Laura Albert: In Therapy With Susie Orbach
Baillie Gifford Tent, 21st August 2017
Paraded as an “experiment” by Susie Orbach – she of Fat Is A Feminist Issue – this extraordinary show was indeed much more performance than simple interview. It’s probably fair to say that most of the audience were primarily there to see Orbach, but her day job is as a psychoanalyst, and this interview with Laura Albert took the form of a therapy session with the American writer.
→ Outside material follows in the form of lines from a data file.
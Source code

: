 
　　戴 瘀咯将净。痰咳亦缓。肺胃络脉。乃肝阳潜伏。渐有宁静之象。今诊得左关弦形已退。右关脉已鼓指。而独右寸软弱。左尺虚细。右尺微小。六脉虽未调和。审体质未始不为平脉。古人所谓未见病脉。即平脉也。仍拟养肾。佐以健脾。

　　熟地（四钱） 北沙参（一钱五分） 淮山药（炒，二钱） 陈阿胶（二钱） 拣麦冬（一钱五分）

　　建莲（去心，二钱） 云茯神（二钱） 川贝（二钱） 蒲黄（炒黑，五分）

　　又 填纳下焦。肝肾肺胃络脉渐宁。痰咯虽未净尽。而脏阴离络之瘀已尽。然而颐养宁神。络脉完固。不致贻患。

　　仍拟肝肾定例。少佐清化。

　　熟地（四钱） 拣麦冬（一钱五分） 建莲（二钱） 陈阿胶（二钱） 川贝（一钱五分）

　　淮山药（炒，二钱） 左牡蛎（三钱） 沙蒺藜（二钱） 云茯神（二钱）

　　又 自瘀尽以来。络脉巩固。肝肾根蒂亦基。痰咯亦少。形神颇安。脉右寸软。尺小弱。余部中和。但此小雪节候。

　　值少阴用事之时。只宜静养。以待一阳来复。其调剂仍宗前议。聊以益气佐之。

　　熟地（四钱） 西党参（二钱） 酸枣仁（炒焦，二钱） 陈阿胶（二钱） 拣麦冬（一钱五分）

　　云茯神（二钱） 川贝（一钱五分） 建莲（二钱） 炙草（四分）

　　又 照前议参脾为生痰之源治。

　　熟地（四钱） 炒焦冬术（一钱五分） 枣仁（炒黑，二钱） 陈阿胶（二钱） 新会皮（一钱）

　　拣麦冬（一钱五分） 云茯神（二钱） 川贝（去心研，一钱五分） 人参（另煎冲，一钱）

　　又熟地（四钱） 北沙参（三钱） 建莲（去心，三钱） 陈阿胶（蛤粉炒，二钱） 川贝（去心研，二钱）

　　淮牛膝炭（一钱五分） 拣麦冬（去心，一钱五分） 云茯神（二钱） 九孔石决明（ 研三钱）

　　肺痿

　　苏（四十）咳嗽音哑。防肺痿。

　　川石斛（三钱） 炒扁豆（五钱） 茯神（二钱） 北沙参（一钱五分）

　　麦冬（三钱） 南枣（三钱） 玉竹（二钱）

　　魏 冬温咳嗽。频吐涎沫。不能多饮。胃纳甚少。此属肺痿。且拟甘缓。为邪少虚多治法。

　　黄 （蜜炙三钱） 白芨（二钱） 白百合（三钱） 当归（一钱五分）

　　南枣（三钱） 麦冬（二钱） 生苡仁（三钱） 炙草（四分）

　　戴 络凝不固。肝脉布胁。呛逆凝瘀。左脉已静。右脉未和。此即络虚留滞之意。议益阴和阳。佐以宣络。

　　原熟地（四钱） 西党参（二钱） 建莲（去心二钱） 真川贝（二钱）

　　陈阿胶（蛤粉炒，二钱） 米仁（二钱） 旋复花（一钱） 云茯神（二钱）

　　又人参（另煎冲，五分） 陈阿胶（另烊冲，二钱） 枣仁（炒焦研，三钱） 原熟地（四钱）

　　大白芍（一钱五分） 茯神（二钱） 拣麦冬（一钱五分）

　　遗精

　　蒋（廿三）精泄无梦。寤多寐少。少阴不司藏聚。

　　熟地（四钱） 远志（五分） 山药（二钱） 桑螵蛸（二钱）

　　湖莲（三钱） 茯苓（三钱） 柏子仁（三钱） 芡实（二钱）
Orbach started well – with the words "Tell me", then silence. Taking that cue, Albert talked on her own terms, and I took to her straight away. Not knowing a lot about her, it became clear that the key features in her life were abuse (primarily) and the use of food and writing as counterweights. She looks nothing like her years – nor does Orbach, by the way – which suggests that each of these women gains vitality from their work. Briefly, Albert was allowed to touch on how abuse has affected her and her work, and on a period when she was (as she put it) 'outed' as her pseudonym JT LeRoy. Albert, it transpired, had got herself into difficulties by signing a contract under her pseudonym and had subsequently successfully been sued for fraud.
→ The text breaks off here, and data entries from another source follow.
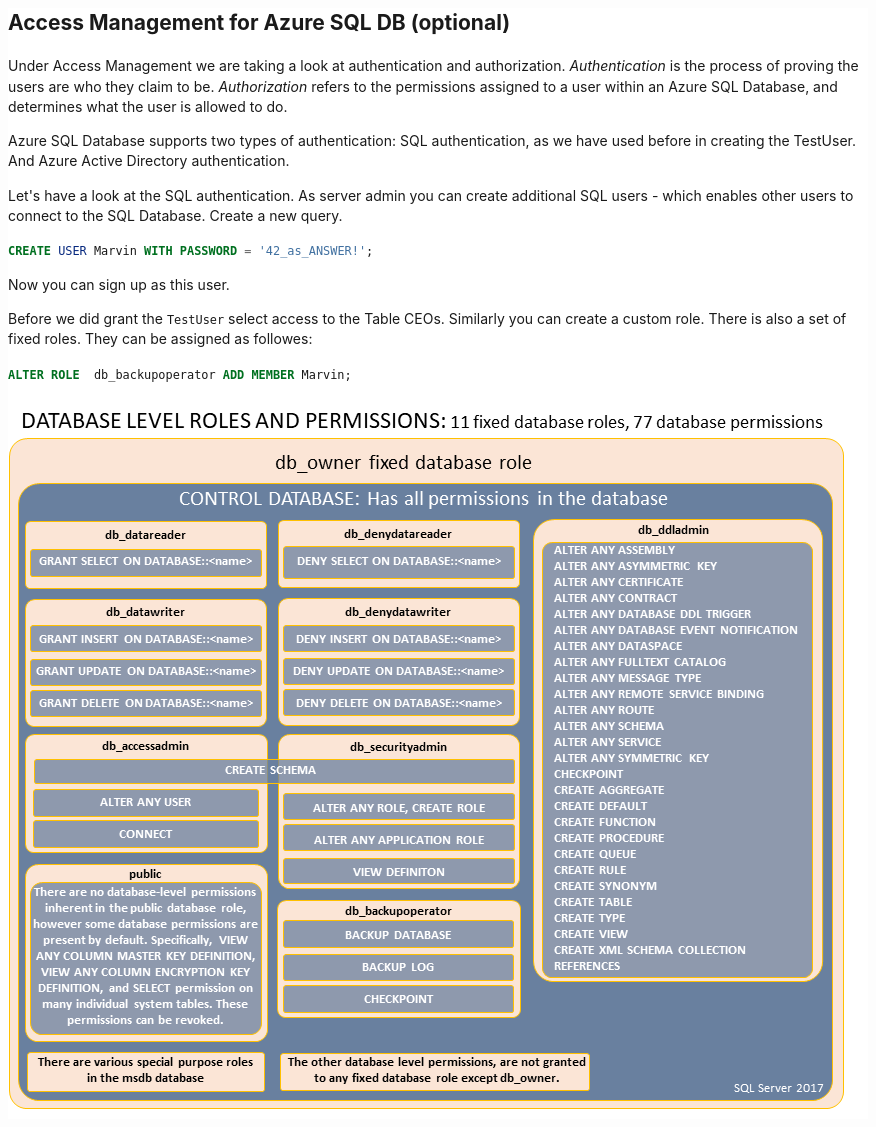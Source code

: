 ## Access Management for Azure SQL DB (optional)

Under Access Management we are taking a look at authentication and authorization. _Authentication_ is the process of proving the users are who they claim to be. _Authorization_ refers to the permissions assigned to a user within an Azure SQL Database, and determines what the user is allowed to do.

Azure SQL Database supports two types of authentication: SQL authentication, as we have used before in creating the TestUser. And Azure Active Directory authentication.

Let's have a look at the SQL authentication. As server admin you can create additional SQL users - which enables other users to connect to the SQL Database. Create a new query.

```sql
CREATE USER Marvin WITH PASSWORD = '42_as_ANSWER!';
```

Now you can sign up as this user.

Before we did grant the `TestUser` select access to the Table CEOs. Similarly you can create a custom role. There is also a set of fixed roles. They can be assigned as followes:

```sql
ALTER ROLE  db_backupoperator ADD MEMBER Marvin;
```

![Fixed Rules](./images/permissions-of-database-roles.png)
Having been encouraged to open up by Orbach, Albert then found her 'therapy session' being channeled by Orbach into the therapist's favourite topic, food, fat and body shape. Now Orbach began to direct the show, and there was far less opportunity to find out about Albert – whose story was, frankly, far more interesting for this observer.
Then the "performance" ended and there followed a debrief and then questions from the audience which were once again dominated by Orbach rather than Albert. Orbach felt that she'd been "unable to draw a thread" from Albert's talk – as if that were the therapist's job. For her part, Albert, clearly a vulnerable woman, made it clear that she felt taken advantage of by Orbach. And although Orbach said she was sorry that Albert felt 'disappointed', she failed to apologise that Albert was in tears at the end of the show. I found Orbach's lack of professional concern unacceptable, and actually quite shocking. Audience members near me seemed to share that view.
I'd like to have bought one of Laura Albert's books afterwards in the signing tent, but the pair of them were sitting together – how that could be I couldn't fathom – and at that point I couldn't bring myself to be near Susie Orbach.
What on earth was Orbach playing at?